# Introducing My Co-workers to ABTs w/QVIEW



## blue (Dec 9, 2009)

Tomorrow is out holiday pot-luck at work and I decided to make up some ABTs since I was in the giving mode.

The filling consists of cream cheese, a Mexican blend of shredded cheese and hot sauce from Leonards in Memphis (brought to me by a co-worker).  Then for good measure I added a mini smokey link from Nathan's Famous





















I added a dash or homemade rub before I wrapped the peppers in bacon







Cold breezy night up here in Michigan...







Smoker is up to temp and the Turds are on







After a few hours it's time to send a couple to the Quality Department







Thanks for checking my ABTs out.


----------



## meateater (Dec 9, 2009)

The little smokie was a nice addition, another for the recipe book. :)


----------



## pineywoods (Dec 9, 2009)

Those look good but after you introduce your co-workers to them they'll want them all the time!!


----------



## meat hunter (Dec 9, 2009)

Those are some of the nicest looking ABT's I have seen in a while. Great job. Surely you will get a promotion. If not, don't make em anymore until you do......
	

	
	
		
		



		
		
	


	





And because Im in the giving spirit as well, points to you for some awesome looking abt's.


----------



## rivet (Dec 9, 2009)

Them's some mighty fine ABT's bud! I am sure your Quality Assurance department gave you the thumbs up!


----------



## alx (Dec 9, 2009)

You sure treat the co-workers good....


----------



## fire it up (Dec 9, 2009)

Those looked great, lucky group of folks you work with.
Great addition using the Nathan's, commercial type brand or not they really do produce a great tasting line of products.


----------



## mossymo (Dec 9, 2009)

Very nice, your co-workers will request them from you always now when doing a potluck !!!


----------



## gruelurks (Dec 9, 2009)

Nice job they look awesome! Where are you located in MI?


----------



## beer-b-q (Dec 9, 2009)

Those Look Great...


----------



## blue (Dec 9, 2009)

I like making them and they really are inexpensive to make so I am all about make my co-workers happy.

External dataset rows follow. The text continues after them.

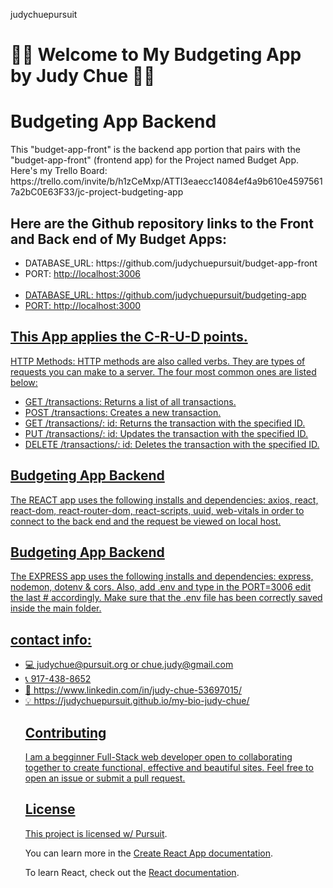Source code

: judychuepursuit
<!DOCTYPE html>
<html>
  <head>
   <h1>👋🏻 Welcome to My Budgeting App by Judy Chue 👋🏻</h1>
  </head>
  <body>
    <h1>Budgeting App Backend</h1>
    <p>
This "budget-app-front" is the backend app portion that pairs with the "budget-app-front" (frontend app) for the Project named Budget App.
<br> Here's my Trello Board: https://trello.com/invite/b/h1zCeMxp/ATTI3eaecc14084ef4a9b610e45975617a2bC0E63F33/jc-project-budgeting-app
<br>
<h2> Here are the Github repository links to the Front and Back end of My Budget Apps:</h2>
      <ul>
        <li>DATABASE_URL: https://github.com/judychuepursuit/budget-app-front</li>
        <li>PORT: <a href="http://http://localhost:3000">http://localhost:3006</li>
<br>
        <li>DATABASE_URL: https://github.com/judychuepursuit/budgeting-app</li>
        <li>PORT: <a href="http://http://localhost:3000">http://localhost:3000</li>
      </ul>

<h2> This App applies the C-R-U-D points.</h2>
<p>HTTP Methods: HTTP methods are also called verbs. They are types of requests you can make to a server. The four most common ones are listed below:</p>
<ul>
      <li>GET /transactions: Returns a list of all transactions.</li>
      <li>POST /transactions: Creates a new transaction.</li>
      <li>GET /transactions/: id: Returns the transaction with the specified ID.</li>
      <li>PUT /transactions/: id: Updates the transaction with the specified ID.</li>
      <li>DELETE /transactions/: id: Deletes the transaction with the specified ID.</li>
</ul>
<h2>Budgeting App Backend</h2>
<p>
  The REACT app uses the following installs and dependencies: axios, react, react-dom, react-router-dom, react-scripts, uuid, web-vitals in order to connect to the back end and the request be viewed on local host.
<br>
  <h2>Budgeting App Backend</h2>
  The EXPRESS app uses the following installs and dependencies: express, nodemon, dotenv & cors. Also, add .env and type in the PORT=3006 edit the last # accordingly. Make sure that the .env file has been correctly saved inside the main folder.  
  <h2>contact info:</h2>
<ul>
    <li>💻 judychue@pursuit.org or chue.judy@gmail.com</li>
    <li>📞 917-438-8652</li>
    <li>💟 https://www.linkedin.com/in/judy-chue-53697015/</li>
    <li>💡 https://judychuepursuit.github.io/my-bio-judy-chue/</li>
</p>
<h2>Contributing</h2>
<p>
I am a begginner Full-Stack web developer open to collaborating together to create functional, effective and beautiful sites. Feel free to open an issue or submit a pull request.
</p>
    <h2>License</h2>
<p>
      This project is licensed w/ <a href="https://www.pursuit.org/">Pursuit</a>.
</p>
  </body>
</html>

You can learn more in the [Create React App documentation](https://facebook.github.io/create-react-app/docs/getting-started).

To learn React, check out the [React documentation](https://reactjs.org/).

 Thanks MH. Once they are all addicted...I'll pull the plug until they give in...LOL

 They were so good, I thought about keeping them and just donating $5 towards the fried chicken.

 They are a great group of people...I do have to say. They make showing up to work everyay a little easier.

 They had em at Costco a few weeks back for a great price...couldn't pass it up.

 I live in Warren but spend most my time in Troy/Royal Oak.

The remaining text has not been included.